The entire group is arrested but they are released on bond shortly afterwards. They gain national attention. Their trials begin. However, they are acquitted and their charges are dismissed due to the Supreme court case Roe v. Wade.

== Cast ==
- Cait Cortelyou – Rose
- Judith Arcana – Professor Solomon
- Cody Horn – Janice
- Alison Wright – Ada
- Sarah Ramos – Maggie
- Chloe Levine – Barb
- Daniel Flaherty – Tim
- Sarah Steele – Donna
- Lilly Englert – Patty
- Ben Rappaport – Bill
- Sophie von Haselberg – Joyce
- Phil Burke – Gary
- Saycon Sengbloh – Roberta
- Brian Tarantina – Angry Doctor
- Michael Rabe – Dr.

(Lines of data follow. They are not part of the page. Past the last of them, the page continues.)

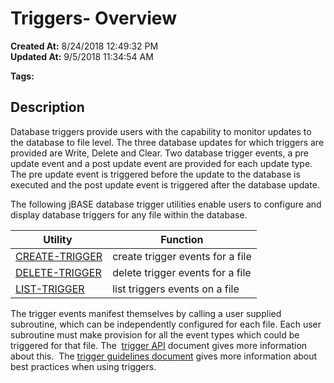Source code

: # Triggers- Overview

**Created At:** 8/24/2018 12:49:32 PM  
**Updated At:** 9/5/2018 11:34:54 AM  

**Tags:**
<badge text='triggers' vertical='middle' />

## Description 

Database triggers provide users with the capability to monitor updates to the database to file level. The three database updates for which triggers are provided are Write, Delete and Clear. Two database trigger events, a pre update event and a post update event are provided for each update type. The pre update event is triggered before the update to the database is executed and the post update event is triggered after the database update.

The following jBASE database trigger utilities enable users to configure and display database triggers for any file within the database.


| Utility  | Function<br> |
| --- | --- |
| [CREATE-TRIGGER](334575-create-trigger)<br> | create trigger events for a file<br> |
| [DELETE-TRIGGER](334575-create-trigger)<br> | delete trigger events for a file<br> |
| [LIST-TRIGGER](https://www.jbase.com/r99/knowledgebase/manuals/3.0/30manpages/man/adv22_LIST_TRIGGER.htm)<br> | list triggers events on a file<br> |


The trigger events manifest themselves by calling a user supplied subroutine, which can be independently configured for each file. Each user subroutine must make provision for all the event types which could be triggered for that file. The  [trigger API](trigger-api) document gives more information about this.  The [trigger guidelines document](triggers-guidelines) gives more information about best practices when using triggers.
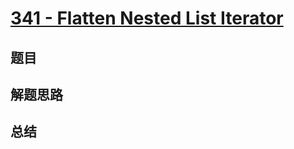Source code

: # [341 - Flatten Nested List Iterator](https://leetcode.com/problems/flatten-nested-list-iterator/)

## 题目


## 解题思路


## 总结


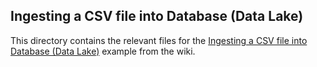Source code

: ## Ingesting a CSV file into Database (Data Lake)
This directory contains the relevant files for the [Ingesting a CSV file into Database (Data Lake)](https://github.com/vmware/versatile-data-kit/wiki/Ingesting-a-CSV-file-into-Database-%28Data-Lake%29)
example from the wiki.

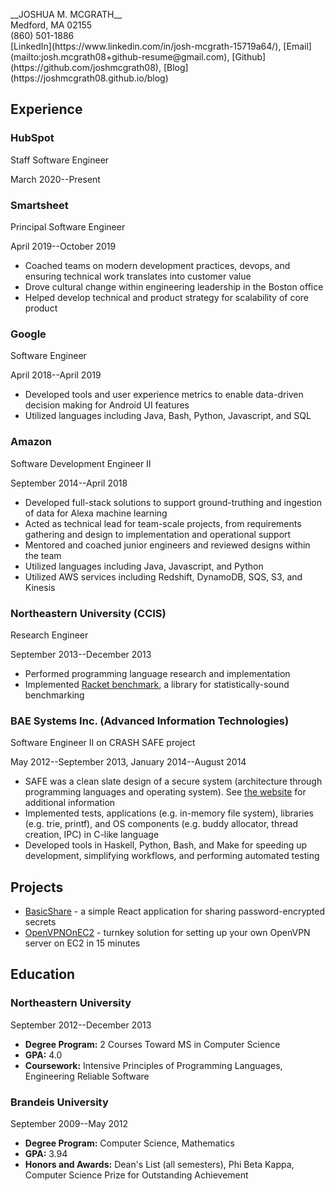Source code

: <div class="container">

<p class="header">
__JOSHUA M. MCGRATH__<br/>
Medford, MA 02155<br/>
(860) 501-1886<br/>
[LinkedIn](https://www.linkedin.com/in/josh-mcgrath-15719a64/), [Email](mailto:josh.mcgrath08+github-resume@gmail.com), [Github](https://github.com/joshmcgrath08), [Blog](https://joshmcgrath08.github.io/blog)
</p>

## Experience

### HubSpot
<p class="work-title">Staff Software Engineer</p>
<p class="time-range">March 2020--Present</p>

### Smartsheet
<p class="work-title">Principal Software Engineer</p>
<p class="time-range">April 2019--October 2019</p>

- Coached teams on modern development practices, devops, and ensuring technical work translates into customer value
- Drove cultural change within engineering leadership in the Boston office
- Helped develop technical and product strategy for scalability of core product

### Google
<p class="work-title">Software Engineer</p>
<p class="time-range">April 2018--April 2019</p>

- Developed tools and user experience metrics to enable data-driven decision making for Android UI features
- Utilized languages including Java, Bash, Python, Javascript, and SQL

### Amazon
<p class="work-title">Software Development Engineer II</p>
<p class="time-range">September 2014--April 2018</p>

- Developed full-stack solutions to support ground-truthing and ingestion of data for Alexa machine learning
- Acted as technical lead for team-scale projects, from requirements gathering and design to implementation and operational support
- Mentored and coached junior engineers and reviewed designs within the team
- Utilized languages including Java, Javascript, and Python
- Utilized AWS services including Redshift, DynamoDB, SQS, S3, and Kinesis

### Northeastern University (CCIS)
<p class="work-title">Research Engineer</p>
<p class="time-range">September 2013--December 2013</p>

- Performed programming language research and implementation
- Implemented [Racket benchmark](https://docs.racket-lang.org/benchmark/index.html), a library for statistically-sound benchmarking

### BAE Systems Inc. (Advanced Information Technologies)
<p class="work-title">Software Engineer II on CRASH SAFE project</p>
<p class="time-range">May 2012--September 2013, January 2014--August 2014</p>

- SAFE was a clean slate design of a secure system (architecture through programming languages and operating system). See [the website](http://www.crash-safe.org/) for additional information
- Implemented tests, applications (e.g. in-memory file system), libraries (e.g. trie, printf), and OS components (e.g. buddy allocator, thread creation, IPC) in C-like language
- Developed tools in Haskell, Python, Bash, and Make for speeding up development, simplifying workflows, and performing automated testing

## Projects

- [BasicShare](https://basicshare.io) - a simple React application for sharing password-encrypted secrets
- [OpenVPNOnEC2](https://github.com/joshmcgrath08/openvpn_on_ec2) - turnkey solution for setting up your own OpenVPN server on EC2 in 15 minutes

## Education

### Northeastern University
<p class="time-range">September 2012--December 2013</p>

- __Degree Program:__ 2 Courses Toward MS in Computer Science
- __GPA:__ 4.0
- __Coursework:__ Intensive Principles of Programming Languages, Engineering Reliable Software

### Brandeis University
<p class="time-range">September 2009--May 2012</p>

- __Degree Program:__ Computer Science, Mathematics
- __GPA:__ 3.94
- __Honors and Awards:__ Dean's List (all semesters), Phi Beta Kappa, Computer Science Prize for Outstanding Achievement

</div>
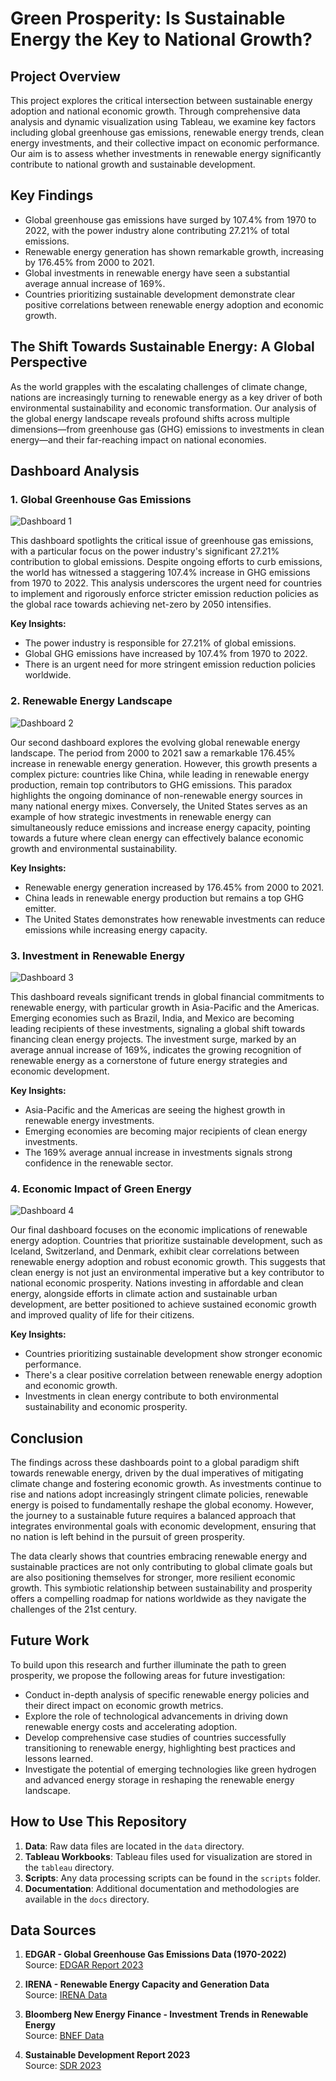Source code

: # Green Prosperity: Is Sustainable Energy the Key to National Growth?

## Project Overview

This project explores the critical intersection between sustainable energy adoption and national economic growth. Through comprehensive data analysis and dynamic visualization using Tableau, we examine key factors including global greenhouse gas emissions, renewable energy trends, clean energy investments, and their collective impact on economic performance. Our aim is to assess whether investments in renewable energy significantly contribute to national growth and sustainable development.

## Key Findings

- Global greenhouse gas emissions have surged by 107.4% from 1970 to 2022, with the power industry alone contributing 27.21% of total emissions.
- Renewable energy generation has shown remarkable growth, increasing by 176.45% from 2000 to 2021.
- Global investments in renewable energy have seen a substantial average annual increase of 169%.
- Countries prioritizing sustainable development demonstrate clear positive correlations between renewable energy adoption and economic growth.

## The Shift Towards Sustainable Energy: A Global Perspective

As the world grapples with the escalating challenges of climate change, nations are increasingly turning to renewable energy as a key driver of both environmental sustainability and economic transformation. Our analysis of the global energy landscape reveals profound shifts across multiple dimensions—from greenhouse gas (GHG) emissions to investments in clean energy—and their far-reaching impact on national economies.

## Dashboard Analysis

### 1. Global Greenhouse Gas Emissions
![Dashboard 1](Images/D1_GHG_Emission.png)

This dashboard spotlights the critical issue of greenhouse gas emissions, with a particular focus on the power industry's significant 27.21% contribution to global emissions. Despite ongoing efforts to curb emissions, the world has witnessed a staggering 107.4% increase in GHG emissions from 1970 to 2022. This analysis underscores the urgent need for countries to implement and rigorously enforce stricter emission reduction policies as the global race towards achieving net-zero by 2050 intensifies.

**Key Insights:**
- The power industry is responsible for 27.21% of global emissions.
- Global GHG emissions have increased by 107.4% from 1970 to 2022.
- There is an urgent need for more stringent emission reduction policies worldwide.

### 2. Renewable Energy Landscape
![Dashboard 2](Images/D2_Energy.png)

Our second dashboard explores the evolving global renewable energy landscape. The period from 2000 to 2021 saw a remarkable 176.45% increase in renewable energy generation. However, this growth presents a complex picture: countries like China, while leading in renewable energy production, remain top contributors to GHG emissions. This paradox highlights the ongoing dominance of non-renewable energy sources in many national energy mixes. Conversely, the United States serves as an example of how strategic investments in renewable energy can simultaneously reduce emissions and increase energy capacity, pointing towards a future where clean energy can effectively balance economic growth and environmental sustainability.

**Key Insights:**
- Renewable energy generation increased by 176.45% from 2000 to 2021.
- China leads in renewable energy production but remains a top GHG emitter.
- The United States demonstrates how renewable investments can reduce emissions while increasing energy capacity.

### 3. Investment in Renewable Energy
![Dashboard 3](Images/D3_Investments.png)

This dashboard reveals significant trends in global financial commitments to renewable energy, with particular growth in Asia-Pacific and the Americas. Emerging economies such as Brazil, India, and Mexico are becoming leading recipients of these investments, signaling a global shift towards financing clean energy projects. The investment surge, marked by an average annual increase of 169%, indicates the growing recognition of renewable energy as a cornerstone of future energy strategies and economic development.

**Key Insights:**
- Asia-Pacific and the Americas are seeing the highest growth in renewable energy investments.
- Emerging economies are becoming major recipients of clean energy investments.
- The 169% average annual increase in investments signals strong confidence in the renewable sector.

### 4. Economic Impact of Green Energy
![Dashboard 4](Images/D5_Economics.png)

Our final dashboard focuses on the economic implications of renewable energy adoption. Countries that prioritize sustainable development, such as Iceland, Switzerland, and Denmark, exhibit clear correlations between renewable energy adoption and robust economic growth. This suggests that clean energy is not just an environmental imperative but a key contributor to national economic prosperity. Nations investing in affordable and clean energy, alongside efforts in climate action and sustainable urban development, are better positioned to achieve sustained economic growth and improved quality of life for their citizens.

**Key Insights:**
- Countries prioritizing sustainable development show stronger economic performance.
- There's a clear positive correlation between renewable energy adoption and economic growth.
- Investments in clean energy contribute to both environmental sustainability and economic prosperity.

## Conclusion

The findings across these dashboards point to a global paradigm shift towards renewable energy, driven by the dual imperatives of mitigating climate change and fostering economic growth. As investments continue to rise and nations adopt increasingly stringent climate policies, renewable energy is poised to fundamentally reshape the global economy. However, the journey to a sustainable future requires a balanced approach that integrates environmental goals with economic development, ensuring that no nation is left behind in the pursuit of green prosperity.

The data clearly shows that countries embracing renewable energy and sustainable practices are not only contributing to global climate goals but are also positioning themselves for stronger, more resilient economic growth. This symbiotic relationship between sustainability and prosperity offers a compelling roadmap for nations worldwide as they navigate the challenges of the 21st century.

## Future Work

To build upon this research and further illuminate the path to green prosperity, we propose the following areas for future investigation:

- Conduct in-depth analysis of specific renewable energy policies and their direct impact on economic growth metrics.
- Explore the role of technological advancements in driving down renewable energy costs and accelerating adoption.
- Develop comprehensive case studies of countries successfully transitioning to renewable energy, highlighting best practices and lessons learned.
- Investigate the potential of emerging technologies like green hydrogen and advanced energy storage in reshaping the renewable energy landscape.

## How to Use This Repository

1. **Data**: Raw data files are located in the `data` directory.
2. **Tableau Workbooks**: Tableau files used for visualization are stored in the `tableau` directory.
3. **Scripts**: Any data processing scripts can be found in the `scripts` folder.
4. **Documentation**: Additional documentation and methodologies are available in the `docs` directory.

## Data Sources

1. **EDGAR - Global Greenhouse Gas Emissions Data (1970-2022)**  
   Source: [EDGAR Report 2023](https://edgar.jrc.ec.europa.eu/report_2023#data_download)

2. **IRENA - Renewable Energy Capacity and Generation Data**  
   Source: [IRENA Data](https://www.irena.org/Data/View-data-by-topic/Capacity-and-Generation/Regional-Trends)

3. **Bloomberg New Energy Finance - Investment Trends in Renewable Energy**  
   Source: [BNEF Data](https://public.tableau.com/app/profile/bloomberg.new.energy.finance/viz/FDItoolPUBLICv_5/FDIemergingcountries)

4. **Sustainable Development Report 2023**  
   Source: [SDR 2023](https://www.kaggle.com/datasets/sazidthe1/sustainable-development-report)
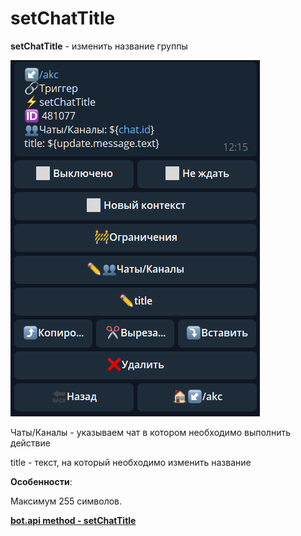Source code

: # setChatTitle
**setChatTitle** - изменить название группы

![](./1.png)

Чаты/Каналы - указываем чат в котором необходимо выполнить действие

title - текст, на который необходимо изменить название


**Особенности**:

Максимум 255 символов.

[**bot.api method - setChatTitle**](https://core.telegram.org/bots/api#setchattitle)







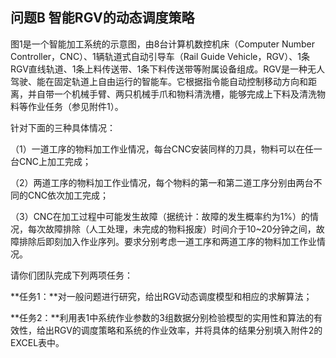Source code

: ## 问题B    智能RGV的动态调度策略 ##
图1是一个智能加工系统的示意图，由8台计算机数控机床（Computer Number Controller，CNC）、1辆轨道式自动引导车（Rail Guide Vehicle，RGV）、1条RGV直线轨道、1条上料传送带、1条下料传送带等附属设备组成。RGV是一种无人驾驶、能在固定轨道上自由运行的智能车。它根据指令能自动控制移动方向和距离，并自带一个机械手臂、两只机械手爪和物料清洗槽，能够完成上下料及清洗物料等作业任务（参见附件1）。

针对下面的三种具体情况：

（1）一道工序的物料加工作业情况，每台CNC安装同样的刀具，物料可以在任一台CNC上加工完成；

（2）两道工序的物料加工作业情况，每个物料的第一和第二道工序分别由两台不同的CNC依次加工完成；

（3）CNC在加工过程中可能发生故障（据统计：故障的发生概率约为1%）的情况，每次故障排除（人工处理，未完成的物料报废）时间介于10~20分钟之间，故障排除后即刻加入作业序列。要求分别考虑一道工序和两道工序的物料加工作业情况。

请你们团队完成下列两项任务：

**任务1：**对一般问题进行研究，给出RGV动态调度模型和相应的求解算法；

**任务2：**利用表1中系统作业参数的3组数据分别检验模型的实用性和算法的有效性，给出RGV的调度策略和系统的作业效率，并将具体的结果分别填入附件2的EXCEL表中。




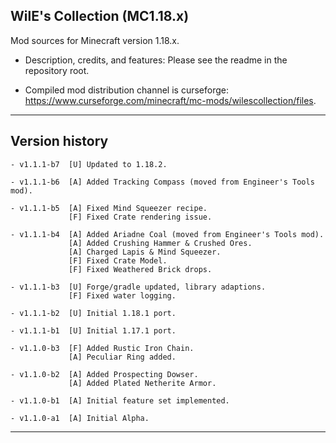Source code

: 
## WilE's Collection (MC1.18.x)

Mod sources for Minecraft version 1.18.x.

- Description, credits, and features: Please see the readme in the repository root.

- Compiled mod distribution channel is curseforge: https://www.curseforge.com/minecraft/mc-mods/wilescollection/files.

----

## Version history

    - v1.1.1-b7  [U] Updated to 1.18.2.

    - v1.1.1-b6  [A] Added Tracking Compass (moved from Engineer's Tools mod).

    - v1.1.1-b5  [A] Fixed Mind Squeezer recipe.
                 [F] Fixed Crate rendering issue.

    - v1.1.1-b4  [A] Added Ariadne Coal (moved from Engineer's Tools mod).
                 [A] Added Crushing Hammer & Crushed Ores.
                 [A] Charged Lapis & Mind Squeezer.
                 [F] Fixed Crate Model.
                 [F] Fixed Weathered Brick drops.

    - v1.1.1-b3  [U] Forge/gradle updated, library adaptions.
                 [F] Fixed water logging.

    - v1.1.1-b2  [U] Initial 1.18.1 port.

    - v1.1.1-b1  [U] Initial 1.17.1 port.

    - v1.1.0-b3  [F] Added Rustic Iron Chain.
                 [A] Peculiar Ring added.

    - v1.1.0-b2  [A] Added Prospecting Dowser.
                 [A] Added Plated Netherite Armor.

    - v1.1.0-b1  [A] Initial feature set implemented.

    - v1.1.0-a1  [A] Initial Alpha.

----
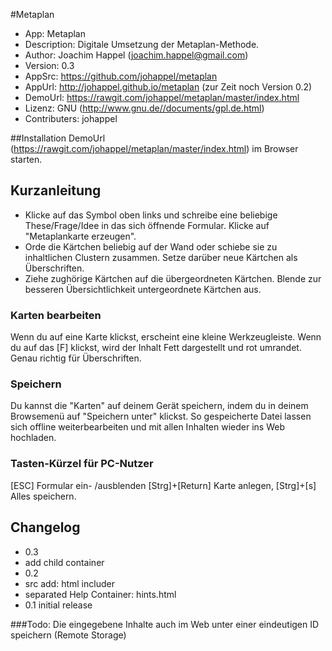 #Metaplan

* App: Metaplan
* Description: Digitale Umsetzung der Metaplan-Methode.
* Author: Joachim Happel (joachim.happel@gmail.com)
* Version: 0.3
* AppSrc: https://github.com/johappel/metaplan
* AppUrl: http://johappel.github.io/metaplan (zur Zeit noch Version 0.2)
* DemoUrl: https://rawgit.com/johappel/metaplan/master/index.html
* Lizenz: GNU (http://www.gnu.de//documents/gpl.de.html)
* Contributers: johappel

##Installation
DemoUrl (https://rawgit.com/johappel/metaplan/master/index.html)  im Browser starten.


## Kurzanleitung
    
* Klicke auf das Symbol oben links und schreibe eine beliebige These/Frage/Idee in das sich öffnende Formular. Klicke auf "Metaplankarte erzeugen".
* Orde die Kärtchen beliebig auf der Wand oder schiebe sie zu inhaltlichen Clustern zusammen. Setze darüber neue Kärtchen als Überschriften.
* Ziehe zughörige Kärtchen auf die übergeordneten Kärtchen. Blende zur besseren Übersichtlichkeit untergeordnete Kärtchen aus.

### Karten bearbeiten
Wenn du auf eine Karte klickst, erscheint eine kleine Werkzeugleiste. Wenn du auf das [F] klickst, wird der Inhalt Fett dargestellt und rot umrandet. Genau richtig für Überschriften.

### Speichern 
Du kannst die "Karten" auf deinem Gerät speichern, indem du in deinem Browsemenü auf "Speichern unter" klickst. So gespeicherte Datei lassen sich offline weiterbearbeiten und mit allen Inhalten wieder ins Web hochladen.
    
### Tasten-Kürzel für PC-Nutzer 
[ESC] Formular ein- /ausblenden 
[Strg]+[Return] Karte anlegen,
[Strg]+[s] Alles speichern.


## Changelog
* 0.3
 * add child container
* 0.2
 * src add: html includer
 * separated Help Container: hints.html
* 0.1 initial release


###Todo:
Die eingegebene Inhalte auch im Web unter einer eindeutigen ID speichern
(Remote Storage)


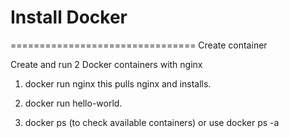 # Install Docker

================================
Create container

Create and run 2 Docker containers with nginx 

1. docker run nginx 
this pulls nginx and installs.

2. docker run hello-world.

3. docker ps (to check available containers) or use docker ps -a 
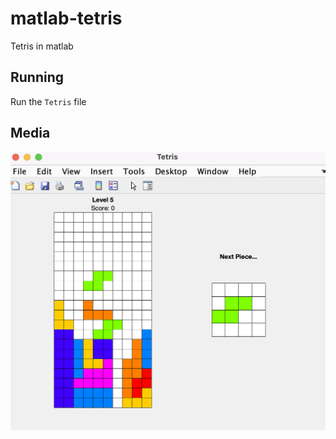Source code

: # matlab-tetris
Tetris in matlab

## Running
Run the `Tetris` file

## Media
![screenshot](/screenshot.png)
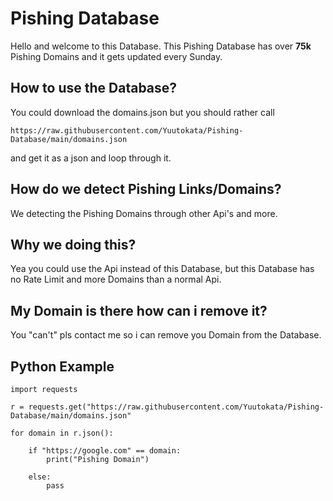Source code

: # Pishing Database

Hello and welcome to this Database. This Pishing Database has over **75k** Pishing Domains and it gets updated every Sunday. 

## How to use the Database?

You could download the domains.json but you should rather call 

    https://raw.githubusercontent.com/Yuutokata/Pishing-Database/main/domains.json

and get it as a json and loop through it.

## How do we detect Pishing Links/Domains?

We detecting the Pishing Domains through other Api's and more. 

## Why we doing this?

Yea you could use the Api instead of this Database, but this Database has no Rate Limit and more Domains than a normal Api.

## My Domain is there how can i remove it?

You "can't" pls contact me so i can  remove you Domain from the Database. 

## Python Example

	
    import requests
    
	r = requests.get("https://raw.githubusercontent.com/Yuutokata/Pishing-Database/main/domains.json"
	
	for domain in r.json():
	
		if "https://google.com" == domain:
			print("Pishing Domain")
			
		else:
			pass
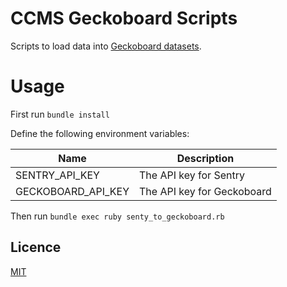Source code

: # CCMS Geckoboard Scripts

Scripts to load data into [Geckoboard datasets](https://www.geckoboard.com/datasets/).

# Usage

First run `bundle install`

Define the following environment variables:

| Name               | Description                |
| ------------------ | ---------------------------|
| SENTRY_API_KEY     | The API key for Sentry     |
| GECKOBOARD_API_KEY | The API key for Geckoboard |

Then run `bundle exec ruby senty_to_geckoboard.rb`

## Licence
[MIT](LICENSE)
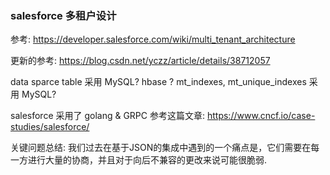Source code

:

### salesforce 多租户设计
参考: https://developer.salesforce.com/wiki/multi_tenant_architecture

更新的参考: https://blog.csdn.net/yczz/article/details/38712057

data sparce table 采用 MySQL? hbase ?
mt_indexes, mt_unique_indexes 采用 MySQL?


salesforce 采用了 golang & GRPC
参考这篇文章: https://www.cncf.io/case-studies/salesforce/

关键问题总结:
我们过去在基于JSON的集成中遇到的一个痛点是，它们需要在每一方进行大量的协商，并且对于向后不兼容的更改来说可能很脆弱.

Charlie
- David Fierro – Dr. Fredrickson

== Production and release ==
The film is produced by Caroline's Entertainment's Caroline Hirsch and NYEH's Entertainment Josh Folan. The film received a production grant from Awesome Without Borders. In 2016, the limited series Ask For Jane was one of three finalists in the New York Television Festival Works 4 Progress Initiative.

Judith Arcana, a writer, activist, and real-life member of the Jane Collective is a consulting producer on the film, in addition to making a cameo appearance.